Some states are at greater risk than others, and not all states have the same resources to deal with it. Therefore, the idea of joint response. This time, Eastern European countries will be the main beneficiaries. But Italy, which relies heavily on Russia’s gas and has exposed banks, is once again emerging as one of the weakest ties. Germany (10-year interest rates are negative again) was impressed by the announcement of a € 100 billion investment fund to strengthen military resources.
Freezing budget rules and investment plans
Therefore, beyond the support of the ECB, the use of budget weapons is envisioned again in Brussels. “It is appropriate to act on three levels, MEP Pascal Canfin argues. First, admit that the budgetary emergency has been extended for at least a year. Second, the cost of welcoming refugees. By providing European assistance directly related to the conflict, such as. Finally, by recreating a common means of financing the necessary additional investment. »»
Brussels envisions a new one-year freeze (2023) on the rules of the Fiscal Stability Agreement. It will give countries more freedom to implement costly compensation mechanisms against rising energy prices.
The outlook for new joint debt is more ambitious. “We are just the beginning of the debate, but there should be a political consensus on the need to release additional common means in the three areas of energy, defense and food,” said the French Secretary of State for Europe. Echoes “emphasize. Clement Beaune, who advocates a European plan for “autonomy and resilience.”
Investing in energy self-sufficiency
Emmanuel Macron has been maneuvering for several days with Ursula von der Leyen.
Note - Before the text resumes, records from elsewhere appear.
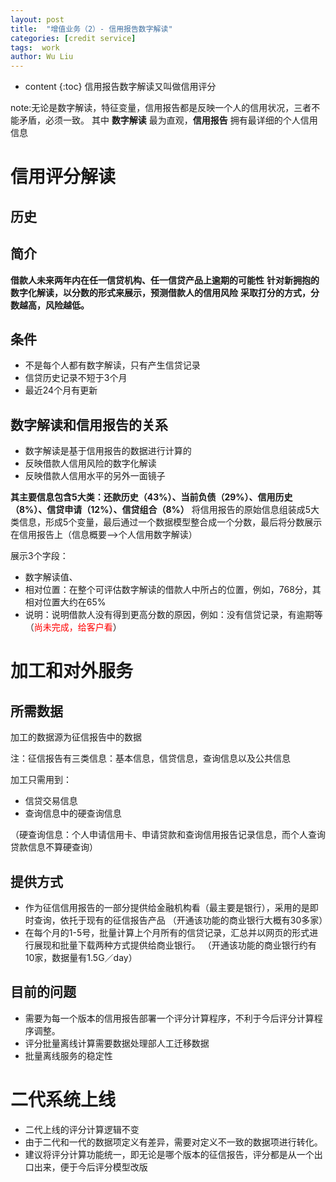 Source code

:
 ```yaml
---
layout: post
title:  "增值业务（2）- 信用报告数字解读"
categories: [credit service]
tags:  work
author: Wu Liu
---
```


* content
{:toc}
信用报告数字解读又叫做信用评分

note:无论是数字解读，特征变量，信用报告都是反映一个人的信用状况，三者不能矛盾，必须一致。
其中 **数字解读** 最为直观，**信用报告** 拥有最详细的个人信用信息



# 信用评分解读

## 历史

## 简介
**借款人未来两年内在任一信贷机构、任一信贷产品上逾期的可能性**
**针对新拥抱的数字化解读，以分数的形式来展示，预测借款人的信用风险**
**采取打分的方式，分数越高，风险越低。**

## 条件
- 不是每个人都有数字解读，只有产生信贷记录
- 信贷历史记录不短于3个月
- 最近24个月有更新

## 数字解读和信用报告的关系
- 数字解读是基于信用报告的数据进行计算的
- 反映借款人信用风险的数字化解读
- 反映借款人信用水平的另外一面镜子

**其主要信息包含5大类：还款历史（43%）、当前负债（29%）、信用历史（8%）、信贷申请（12%）、信贷组合（8%）**
将信用报告的原始信息组装成5大类信息，形成5个变量，最后通过一个数据模型整合成一个分数，最后将分数展示在信用报告上（信息概要-->个人信用数字解读）

展示3个字段：
- 数字解读值、
- 相对位置：在整个可评估数字解读的借款人中所占的位置，例如，768分，其相对位置大约在65%
- 说明：说明借款人没有得到更高分数的原因，例如：没有信贷记录，有逾期等（<font color='red'>尚未完成，给客户看</font>）

# 加工和对外服务

## 所需数据
加工的数据源为征信报告中的数据

注：征信报告有三类信息：基本信息，信贷信息，查询信息以及公共信息

加工只需用到：
- 信贷交易信息
- 查询信息中的硬查询信息

（硬查询信息：个人申请信用卡、申请贷款和查询信用报告记录信息，而个人查询贷款信息不算硬查询）

## 提供方式
- 作为征信信用报告的一部分提供给金融机构看（最主要是银行），采用的是即时查询，依托于现有的征信报告产品
（开通该功能的商业银行大概有30多家）
- 在每个月的1-5号，批量计算上个月所有的信贷记录，汇总并以网页的形式进行展现和批量下载两种方式提供给商业银行。
（开通该功能的商业银行约有10家，数据量有1.5G／day）

## 目前的问题
- 需要为每一个版本的信用报告部署一个评分计算程序，不利于今后评分计算程序调整。
- 评分批量离线计算需要数据处理部人工迁移数据
- 批量离线服务的稳定性

# 二代系统上线
- 二代上线的评分计算逻辑不变
- 由于二代和一代的数据项定义有差异，需要对定义不一致的数据项进行转化。
- 建议将评分计算功能统一，即无论是哪个版本的征信报告，评分都是从一个出口出来，便于今后评分模型改版




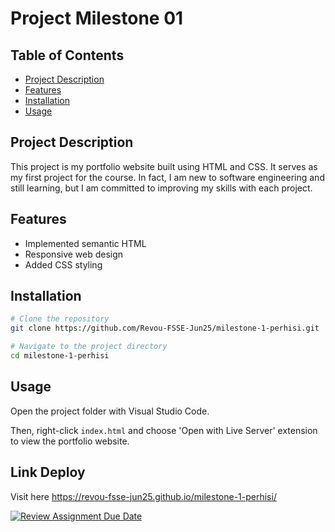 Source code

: # Project Milestone 01

## Table of Contents
- [Project Description](#project-description)
- [Features](#features)
- [Installation](#installation)
- [Usage](#usage)

## Project Description
This project is my portfolio website built using HTML and CSS. It serves as my first project for the course. In fact, I am new to software engineering and still learning, but I am committed to improving my skills with each project.

## Features
- Implemented semantic HTML
- Responsive web design
- Added CSS styling

## Installation
```bash
# Clone the repository
git clone https://github.com/Revou-FSSE-Jun25/milestone-1-perhisi.git

# Navigate to the project directory
cd milestone-1-perhisi
```

## Usage
Open the project folder with Visual Studio Code.

Then, right-click `index.html` and choose 'Open with Live Server' extension to view the portfolio website.

## Link Deploy
Visit here https://revou-fsse-jun25.github.io/milestone-1-perhisi/



[![Review Assignment Due Date](https://classroom.github.com/assets/deadline-readme-button-22041afd0340ce965d47ae6ef1cefeee28c7c493a6346c4f15d667ab976d596c.svg)](https://classroom.github.com/a/akoVEwkh)

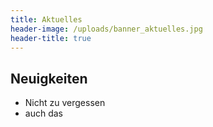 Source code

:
 ```yaml
---
title: Aktuelles
header-image: /uploads/banner_aktuelles.jpg
header-title: true
---
```

## Neuigkeiten

* Nicht zu vergessen
* auch das
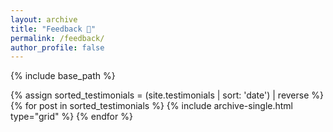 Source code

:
```yaml
---
layout: archive
title: "Feedback 💖"
permalink: /feedback/
author_profile: false
---
```


{% include base_path %}

<div class="grid__wrapper">
  {% assign sorted_testimonials = (site.testimonials | sort: 'date') | reverse %}
  {% for post in sorted_testimonials %}
    {% include archive-single.html type="grid" %}
  {% endfor %}
</div> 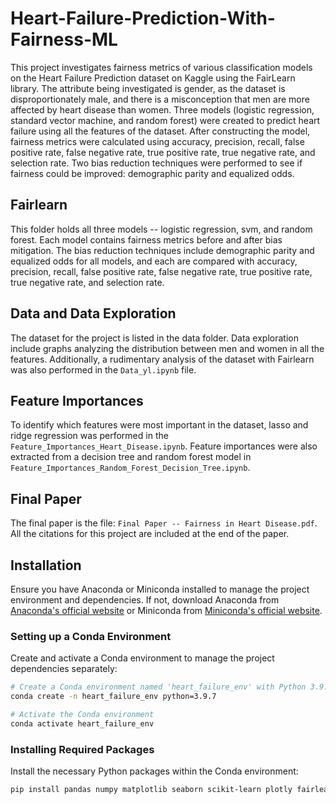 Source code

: # Heart-Failure-Prediction-With-Fairness-ML

This project investigates fairness metrics of various classification models on the Heart Failure Prediction dataset on Kaggle using the FairLearn library. The attribute being investigated is gender, as the dataset is disproportionately male, and there is a misconception that men are more affected by heart disease than women. Three models (logistic regression, standard vector machine, and random forest) were created to predict heart failure using all the features of the dataset. After constructing the model, fairness metrics were calculated using accuracy, precision, recall, false positive rate, false negative rate, true positive rate, true negative rate, and selection rate. Two bias reduction techniques were performed to see if fairness could be improved: demographic parity and equalized odds.    

## Fairlearn 

This folder holds all three models -- logistic regression, svm, and random forest. Each model contains fairness metrics before and after bias mitigation. The bias reduction techniques include demographic parity and equalized odds for all models, and each are compared with accuracy, precision, recall, false positive rate, false negative rate, true positive rate, true negative rate, and selection rate. 

## Data and Data Exploration 

The dataset for the project is listed in the data folder. Data exploration include graphs analyzing the distribution between men and women in all the features. Additionally, a rudimentary analysis of the dataset with Fairlearn was also performed in the `Data_yl.ipynb` file. 

## Feature Importances 

To identify which features were most important in the dataset, lasso and ridge regression was performed in the `Feature_Importances_Heart_Disease.ipynb`. Feature importances were also extracted from a decision tree and random forest model in `Feature_Importances_Random_Forest_Decision_Tree.ipynb`. 

## Final Paper 

The final paper is the file: `Final Paper -- Fairness in Heart Disease.pdf`. All the citations for this project are included at the end of the paper. 

## Installation

Ensure you have Anaconda or Miniconda installed to manage the project environment and dependencies. If not, download Anaconda from [Anaconda's official website](https://www.anaconda.com/products/distribution) or Miniconda from [Miniconda's official website](https://docs.conda.io/en/latest/miniconda.html).

### Setting up a Conda Environment

Create and activate a Conda environment to manage the project dependencies separately:

```bash
# Create a Conda environment named 'heart_failure_env' with Python 3.9.7
conda create -n heart_failure_env python=3.9.7

# Activate the Conda environment
conda activate heart_failure_env
```

### Installing Required Packages

Install the necessary Python packages within the Conda environment:

```bash
pip install pandas numpy matplotlib seaborn scikit-learn plotly fairlearn
```
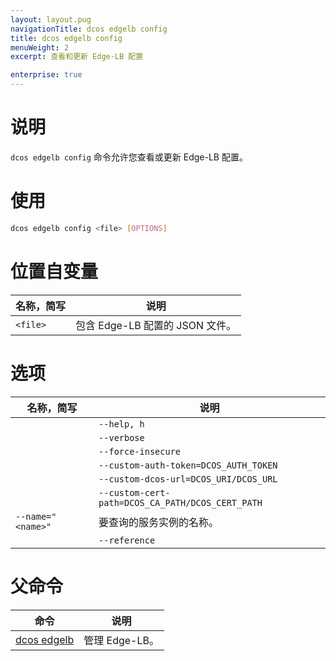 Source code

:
 ```yaml
---
layout: layout.pug
navigationTitle: dcos edgelb config
title: dcos edgelb config
menuWeight: 2
excerpt: 查看和更新 Edge-LB 配置

enterprise: true
---
```


# 说明
`dcos edgelb config` 命令允许您查看或更新 Edge-LB 配置。

# 使用

```bash
dcos edgelb config <file> [OPTIONS]
```

# 位置自变量

| 名称，简写 | 说明 |
|---------|-------------|
| `<file>` | 包含 Edge-LB 配置的 JSON 文件。|


# 选项

| 名称，简写 | 说明 |
|---------|-------------|
| | `--help, h` | 显示使用情况。|
| | `--verbose` | 启用额外的请求和响应记录。|
| | `--force-insecure` | 在查询服务时允许未经验证的 TLS 证书。|
| | `--custom-auth-token=DCOS_AUTH_TOKEN` | 在查询服务时使用的自定义 `auth` 令牌。|
| | `--custom-dcos-url=DCOS_URI/DCOS_URL` | 在查询服务时使用的自定义群集 URL。|
| | `--custom-cert-path=DCOS_CA_PATH/DCOS_CERT_PATH` |在查询服务时使用的自定义 TLS CA 证书文件。|
| `--name=" <name>"` | 要查询的服务实例的名称。|
| | `--reference` | 显示配置参考。|

# 父命令

| 命令 | 说明 |
|---------|-------------|
| [dcos edgelb](/1.11/cli/command-reference/dcos-edgelb/) | 管理 Edge-LB。|
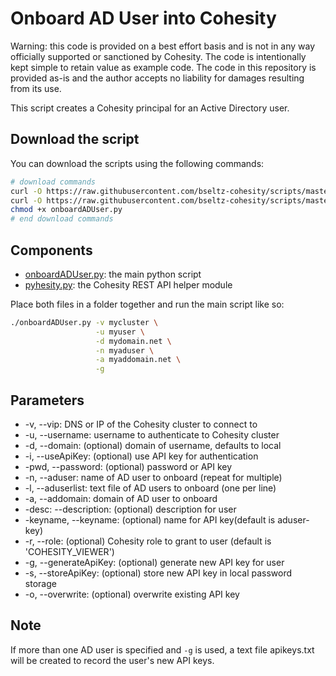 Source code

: # Onboard AD User into Cohesity

Warning: this code is provided on a best effort basis and is not in any way officially supported or sanctioned by Cohesity. The code is intentionally kept simple to retain value as example code. The code in this repository is provided as-is and the author accepts no liability for damages resulting from its use.

This script creates a Cohesity principal for an Active Directory user.

## Download the script

You can download the scripts using the following commands:

```bash
# download commands
curl -O https://raw.githubusercontent.com/bseltz-cohesity/scripts/master/python/onboardADUser/onboardADUser.py
curl -O https://raw.githubusercontent.com/bseltz-cohesity/scripts/master/python/pyhesity.py
chmod +x onboardADUser.py
# end download commands
```

## Components

* [onboardADUser.py](https://raw.githubusercontent.com/bseltz-cohesity/scripts/master/python/onboardADUser/onboardADUser.py): the main python script
* [pyhesity.py](https://raw.githubusercontent.com/bseltz-cohesity/scripts/master/python/pyhesity/pyhesity.py): the Cohesity REST API helper module

Place both files in a folder together and run the main script like so:

```bash
./onboardADUser.py -v mycluster \
                   -u myuser \
                   -d mydomain.net \
                   -n myaduser \
                   -a myaddomain.net \
                   -g
```

## Parameters

* -v, --vip: DNS or IP of the Cohesity cluster to connect to
* -u, --username: username to authenticate to Cohesity cluster
* -d, --domain: (optional) domain of username, defaults to local
* -i, --useApiKey: (optional) use API key for authentication
* -pwd, --password: (optional) password or API key
* -n, --aduser: name of AD user to onboard (repeat for multiple)
* -l, --aduserlist: text file of AD users to onboard (one per line)
* -a, --addomain: domain of AD user to onboard
* -desc: --description: (optional) description for user
* -keyname, --keyname: (optional) name for API key(default is aduser-key)
* -r, --role: (optional) Cohesity role to grant to user (default is 'COHESITY_VIEWER')
* -g, --generateApiKey: (optional) generate new API key for user
* -s, --storeApiKey: (optional) store new API key in local password storage
* -o, --overwrite: (optional) overwrite existing API key

## Note

If more than one AD user is specified and `-g` is used, a text file apikeys.txt will be created to record the user's new API keys.
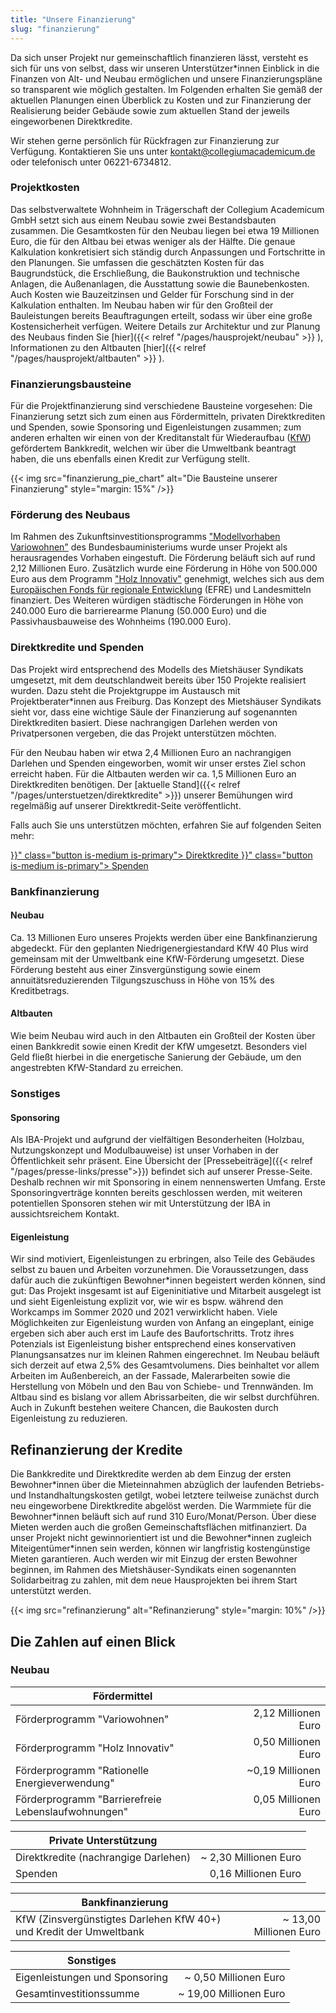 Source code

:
 ```yaml
---
title: "Unsere Finanzierung"
slug: "finanzierung"
---
```


Da sich unser Projekt nur gemeinschaftlich finanzieren lässt, versteht
es sich für uns von selbst, dass wir unseren Unterstützer\*innen
Einblick in die Finanzen von Alt- und Neubau ermöglichen und unsere Finanzierungspläne so
transparent wie möglich gestalten. Im Folgenden erhalten Sie gemäß der aktuellen Planungen einen
Überblick zu Kosten und zur Finanzierung der
Realisierung beider Gebäude sowie zum aktuellen Stand der jeweils 
eingeworbenen Direktkredite.

Wir stehen gerne persönlich für Rückfragen zur Finanzierung zur
Verfügung. Kontaktieren Sie uns unter
[kontakt@collegiumacademicum.de](mailto:kontakt@collegiumacademicum.de)
oder telefonisch unter 06221-6734812.

### Projektkosten

Das selbstverwaltete Wohnheim in Trägerschaft der Collegium Academicum GmbH
setzt sich aus einem Neubau sowie zwei Bestandsbauten zusammen. Die Gesamtkosten
für den Neubau liegen bei etwa 19 Millionen Euro, die für den Altbau bei etwas weniger als der Hälfte. 
Die genaue Kalkulation konkretisiert sich ständig durch Anpassungen und Fortschritte in den Planungen.
Sie umfassen die geschätzten Kosten für das Baugrundstück, die Erschließung, die
Baukonstruktion und technische Anlagen, die Außenanlagen, die Ausstattung sowie
die Baunebenkosten. Auch Kosten wie Bauzeitzinsen und Gelder für
Forschung sind in der Kalkulation enthalten.
Im Neubau haben wir für den Großteil der Bauleistungen bereits
Beauftragungen erteilt, sodass wir über eine große Kostensicherheit
verfügen. Weitere Details zur Architektur und zur Planung des Neubaus finden Sie
[hier]({{< relref "/pages/hausprojekt/neubau"  >}} ), Informationen zu den Altbauten [hier]({{< relref "/pages/hausprojekt/altbauten"  >}} ).

### Finanzierungsbausteine

Für die Projektfinanzierung sind verschiedene Bausteine vorgesehen: Die
Finanzierung setzt sich zum einen aus Fördermitteln, privaten
Direktkrediten und Spenden, sowie Sponsoring und Eigenleistungen zusammen; zum anderen erhalten
wir einen von der Kreditanstalt für Wiederaufbau ([KfW](https://de.wikipedia.org/wiki/KfW))
gefördertem Bankkredit, welchen wir über die Umweltbank beantragt haben, die uns
ebenfalls einen Kredit zur Verfügung stellt.

{{< img src="finanzierung_pie_chart" alt="Die Bausteine unserer Finanzierung" style="margin: 15%" />}}

### Förderung des Neubaus

Im Rahmen des Zukunftsinvestitionsprogramms ["Modellvorhaben
Variowohnen"](https://www.zukunftbau.de/programm/variowohnungen)
des Bundesbauministeriums wurde unser Projekt als herausragendes Vorhaben
eingestuft. Die Förderung beläuft sich auf rund 2,12 Millionen Euro. Zusätzlich
wurde eine Förderung in Höhe von 500.000 Euro aus dem Programm ["Holz
Innovativ"](https://efre-bw.de/foerderaufruf/aufruf-zum-foerderprogramm-holz-innovativ/)
genehmigt, welches sich aus dem [Europäischen Fonds für regionale
Entwicklung](https://ec.europa.eu/regional_policy/de/funding/erdf/) (EFRE) und
Landesmitteln finanziert. Des Weiteren würdigen städtische Förderungen in Höhe
von 240.000 Euro die barrierearme Planung (50.000 Euro) und die
Passivhausbauweise des Wohnheims (190.000 Euro).

### Direktkredite und Spenden

Das Projekt wird entsprechend des Modells des Mietshäuser Syndikats
umgesetzt, mit dem deutschlandweit bereits über 150 Projekte
realisiert wurden. Dazu steht die Projektgruppe im Austausch mit
Projektberater\*innen aus Freiburg. Das Konzept des Mietshäuser
Syndikats sieht vor, dass eine wichtige Säule der Finanzierung auf
sogenannten Direktkrediten basiert. Diese nachrangigen Darlehen werden
von Privatpersonen vergeben, die das Projekt unterstützen möchten.

Für den Neubau haben wir etwa 2,4 Millionen Euro
an nachrangigen Darlehen und Spenden eingeworben, womit wir unser erstes Ziel schon erreicht haben.
Für die Altbauten werden wir ca. 1,5 Millionen Euro an Direktkrediten benötigen.
Der [aktuelle Stand]({{< relref "/pages/unterstuetzen/direktkredite" >}})
unserer Bemühungen wird regelmäßig auf unserer Direktkredit-Seite veröffentlicht.

Falls auch Sie uns unterstützen möchten, erfahren Sie auf folgenden Seiten mehr:

<div class="buttons is-centered">
    <a href="{{< relref "/pages/unterstuetzen/direktkredite" >}}" class="button is-medium is-primary">
        <span class="icon">
            <i class="icon-heart"></i>
        </span>
        <span>Direktkredite</span>
    </a>
    <a href="{{< relref "/pages/unterstuetzen/spenden" >}}" class="button is-medium is-primary">
        <span class="icon">
            <i class="icon-heart"></i>
        </span>
        <span>Spenden</span>
    </a>
</div>

### Bankfinanzierung

#### Neubau

Ca. 13 Millionen Euro unseres Projekts werden über eine Bankfinanzierung abgedeckt. Für
den geplanten Niedrigenergiestandard KfW 40 Plus wird gemeinsam mit der
Umweltbank eine KfW-Förderung umgesetzt. Diese Förderung besteht aus einer
Zinsvergünstigung sowie einem annuitätsreduzierenden Tilgungszuschuss in Höhe
von 15% des Kreditbetrags.

#### Altbauten

Wie beim Neubau wird auch in den Altbauten ein Großteil der Kosten über einen Bankkredit sowie einen Kredit der KfW umgesetzt.
Besonders viel Geld fließt hierbei in die energetische Sanierung der Gebäude, um den angestrebten KfW-Standard zu erreichen.


### Sonstiges


#### Sponsoring

Als IBA-Projekt und aufgrund der vielfältigen Besonderheiten (Holzbau,
Nutzungskonzept und Modulbauweise) ist unser Vorhaben in der
Öffentlichkeit sehr präsent. Eine Übersicht der [Pressebeiträge]({{< relref "/pages/presse-links/presse">}}) befindet sich auf unserer Presse-Seite. Deshalb rechnen wir mit Sponsoring in einem nennenswerten Umfang. Erste Sponsoringverträge konnten bereits geschlossen werden, mit weiteren potentiellen Sponsoren stehen wir mit Unterstützung der IBA in aussichtsreichem Kontakt.

#### Eigenleistung

Wir sind motiviert, Eigenleistungen zu erbringen, also Teile des Gebäudes selbst
zu bauen und Arbeiten vorzunehmen. Die Voraussetzungen, dass dafür auch die zukünftigen Bewohner\*innen
begeistert werden können, sind gut: Das Projekt insgesamt ist auf Eigeninitiative
und Mitarbeit ausgelegt ist und sieht Eigenleistung explizit vor, wie wir es bspw.
während den Workcamps im Sommer 2020 und 2021 verwirklicht haben. 
Viele Möglichkeiten zur Eigenleistung 
wurden von Anfang an eingeplant, einige ergeben sich aber auch erst im Laufe des Baufortschritts.
Trotz ihres Potenzials ist Eigenleistung bisher entsprechend eines
konservativen Planungsansatzes nur im kleinen Rahmen eingerechnet.
Im Neubau beläuft sich derzeit auf etwa 2,5% des Gesamtvolumens. Dies beinhaltet
vor allem Arbeiten im Außenbereich, an der Fassade, Malerarbeiten sowie die Herstellung von Möbeln
und den Bau von Schiebe- und Trennwänden. Im Altbau sind es bislang vor allem Abrissarbeiten, die wir selbst durchführen.
Auch in Zukunft bestehen weitere Chancen, die Baukosten durch Eigenleistung zu reduzieren.

## Refinanzierung der Kredite

Die Bankkredite und Direktkredite werden ab dem Einzug der ersten
Bewohner\*innen über die Mieteinnahmen abzüglich der laufenden
Betriebs- und Instandhaltungskosten getilgt, wobei letztere teilweise zunächst durch neu eingeworbene
Direktkredite abgelöst werden. Die Warmmiete für die
Bewohner\*innen beläuft sich auf rund 310 Euro/Monat/Person. Über diese Mieten werden
auch die großen Gemeinschaftsflächen mitfinanziert. Da unser Projekt nicht
gewinnorientiert ist und die Bewohner\*innen zugleich Miteigentümer\*innen
sein werden, können wir langfristig kostengünstige Mieten garantieren. Auch werden wir mit Einzug
der ersten Bewohner beginnen, im Rahmen des Mietshäuser-Syndikats einen sogenannten Solidarbeitrag zu zahlen,
mit dem neue Hausprojekten bei ihrem Start unterstützt werden.

{{< img src="refinanzierung" alt="Refinanzierung" style="margin: 10%" />}}

## Die Zahlen auf einen Blick

### Neubau

Fördermittel | |
--- | ---:
Förderprogramm "Variowohnen" | 2,12 Millionen Euro
Förderprogramm "Holz Innovativ" | 0,50 Millionen Euro
Förderprogramm "Rationelle Energieverwendung" | ~0,19 Millionen Euro
Förderprogramm "Barrierefreie Lebenslaufwohnungen" | 0,05 Millionen Euro

Private Unterstützung | |
--- | ---:
Direktkredite (nachrangige Darlehen) | ~ 2,30 Millionen Euro
Spenden | 0,16 Millionen Euro

Bankfinanzierung | |
--- | ---:
KfW (Zinsvergünstigtes Darlehen KfW 40+) und Kredit der Umweltbank | ~ 13,00 Millionen Euro

Sonstiges | |
--- | ---:
Eigenleistungen und Sponsoring| ~ 0,50 Millionen Euro
Gesamtinvestitionssumme | ~ 19,00 Millionen Euro
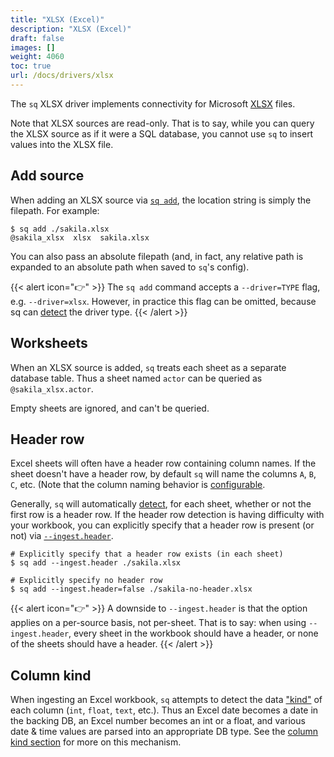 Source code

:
 ```yaml
---
title: "XLSX (Excel)"
description: "XLSX (Excel)"
draft: false
images: []
weight: 4060
toc: true
url: /docs/drivers/xlsx
---
```

The `sq` XLSX driver implements connectivity
for Microsoft [XLSX](https://www.microsoft.com/en-us/microsoft-365/excel)
files.

Note that XLSX sources are read-only. That is to say, while you can query the XLSX
source as if it were a SQL database, you cannot use `sq` to insert values into the XLSX file.

## Add source

When adding an XLSX source via [`sq add`](/docs/cmd/add), the location string is simply the filepath.
For example:

```shell
$ sq add ./sakila.xlsx
@sakila_xlsx  xlsx  sakila.xlsx
```

You can also pass an absolute filepath (and, in fact, any relative path is expanded to
an absolute path when saved to `sq`'s config).

{{< alert icon="👉" >}}
The `sq add` command accepts a `--driver=TYPE` flag, e.g. `--driver=xlsx`. However,
in practice this flag can be omitted, because sq can [detect](/docs/detect/#driver-type)
the driver type. {{< /alert >}}


## Worksheets

When an XLSX source is added, `sq` treats each sheet as a separate database table.
Thus a sheet named `actor` can be queried as `@sakila_xlsx.actor`.

Empty sheets are ignored, and can't be queried.

## Header row

Excel sheets will often have a header row containing column names. If the sheet
doesn't have a header row, by default `sq` will name the columns `A`, `B`, `C`, etc.
(Note that the column naming behavior is [configurable](/docs/config/#ingestcolumnrename).

Generally, `sq` will automatically [detect](/docs/detect), for each sheet,
whether or not the first row is a header row. If the header row detection
is having difficulty with your workbook, you can explicitly specify that a
header row is present (or not) via [`--ingest.header`](/docs/config/#ingestheader).

```shell
# Explicitly specify that a header row exists (in each sheet)
$ sq add --ingest.header ./sakila.xlsx

# Explicitly specify no header row
$ sq add --ingest.header=false ./sakila-no-header.xlsx
```

{{< alert icon="👉" >}}
A downside to `--ingest.header` is that the option applies on a per-source basis, not per-sheet.
That is to say: when using `--ingest.header`, every sheet in the workbook
should have a header, or none of the sheets should have a header.
{{< /alert >}}

## Column kind

When ingesting an Excel workbook, `sq` attempts to detect the data ["kind"](/docs/detect/#column-kind)
of each column (`int`, `float`, `text`, etc.). Thus an Excel date becomes a date in
the backing DB, an Excel
number becomes an int or a float, and various date & time values are parsed
into an appropriate DB type. See the [column kind section](/docs/detect/#column-kind)
for more on this mechanism.
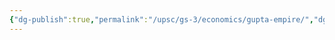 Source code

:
 ```yaml
---
{"dg-publish":true,"permalink":"/upsc/gs-3/economics/gupta-empire/","dgHomeLink":true,"dgPassFrontmatter":false}
---
```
Brussels needs to make its first technical proposal before the informal summit in Versailles on Thursday and Friday.
Many questions arise. Do you need a second plan with new mutual funding, or can you act within the framework of a next-generation plan (redirect funding, extend maturity beyond 2026, or already plan refinancing? Or by increasing the envelope)? “There is a will to make political decisions in Versailles,” says Judge Pascal Canfin. The important thing is to go fast. “
The € 750 billion recovery plan, including part of the € 390 billion subsidy, is intended to be used between 2021 and 2023, thanks to new proprietary resources (such as carbon taxes at the border) in 2026. You need to start repayment from the year. .. A year ago, Emmanuel Macron stated that it needed to be “completed” (especially with regard to the Biden project). Paris then silenced this claim and realized that it was first necessary to prove that the country persuaded the so-called “simple” country.
Less than 2020
Ukraine’s crisis is a game changer. “I can’t wait to evaluate the national plan and introduce its own resources,” emphasizes a person close to the debate. Scandinavian and Eastern European countries are reluctant to borrow again and find themselves at the forefront of the Ukrainian crisis and therefore need to be more reconciled. Paris is also betting on greater openness from the Netherlands-Prime Minister Mark Rutte will meet Emmanuel Macron in Paris this Wednesday. Although not explicitly stated yet, the position of the German coalition remains.
If the exact amount is not advanced at this point, there is no doubt that it will be as large as 2020. Some sources evoke a scale of 100 billion euros. But everything depends on the expected investment project.